• **Provided data**:
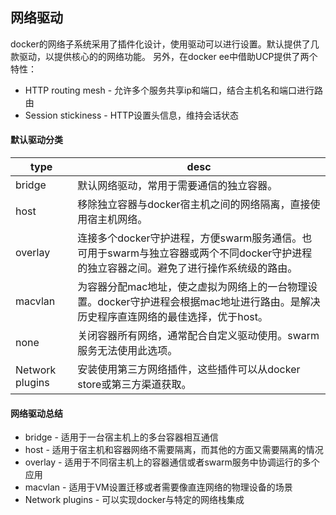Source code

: ## 网络驱动


docker的网络子系统采用了插件化设计，使用驱动可以进行设置。默认提供了几款驱动，以提供核心的的网络功能。
另外，在docker ee中借助UCP提供了两个特性：
* HTTP routing mesh - 允许多个服务共享ip和端口，结合主机名和端口进行路由
* Session stickiness - HTTP设置头信息，维持会话状态

#### 默认驱动分类
type|desc
---|---
bridge|默认网络驱动，常用于需要通信的独立容器。
host|移除独立容器与docker宿主机之间的网络隔离，直接使用宿主机网络。
overlay|连接多个docker守护进程，方便swarm服务通信。也可用于swarm与独立容器或两个不同docker守护进程的独立容器之间。避免了进行操作系统级的路由。
macvlan|为容器分配mac地址，使之虚拟为网络上的一台物理设置。docker守护进程会根据mac地址进行路由。是解决历史程序直连网络的最佳选择，优于host。
none|关闭容器所有网络，通常配合自定义驱动使用。swarm服务无法使用此选项。
Network plugins|安装使用第三方网络插件，这些插件可以从docker store或第三方渠道获取。

#### 网络驱动总结
* bridge - 适用于一台宿主机上的多台容器相互通信
* host - 适用于宿主机和容器网络不需要隔离，而其他的方面又需要隔离的情况
* overlay - 适用于不同宿主机上的容器通信或者swarm服务中协调运行的多个应用
* macvlan - 适用于VM设置迁移或者需要像直连网络的物理设备的场景
* Network plugins - 可以实现docker与特定的网络栈集成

• **Directions**: Among the lines above, find those that contain the word "bridge" and copy them.

• **Final answer**:
bridge|默认网络驱动，常用于需要通信的独立容器。
* bridge - 适用于一台宿主机上的多台容器相互通信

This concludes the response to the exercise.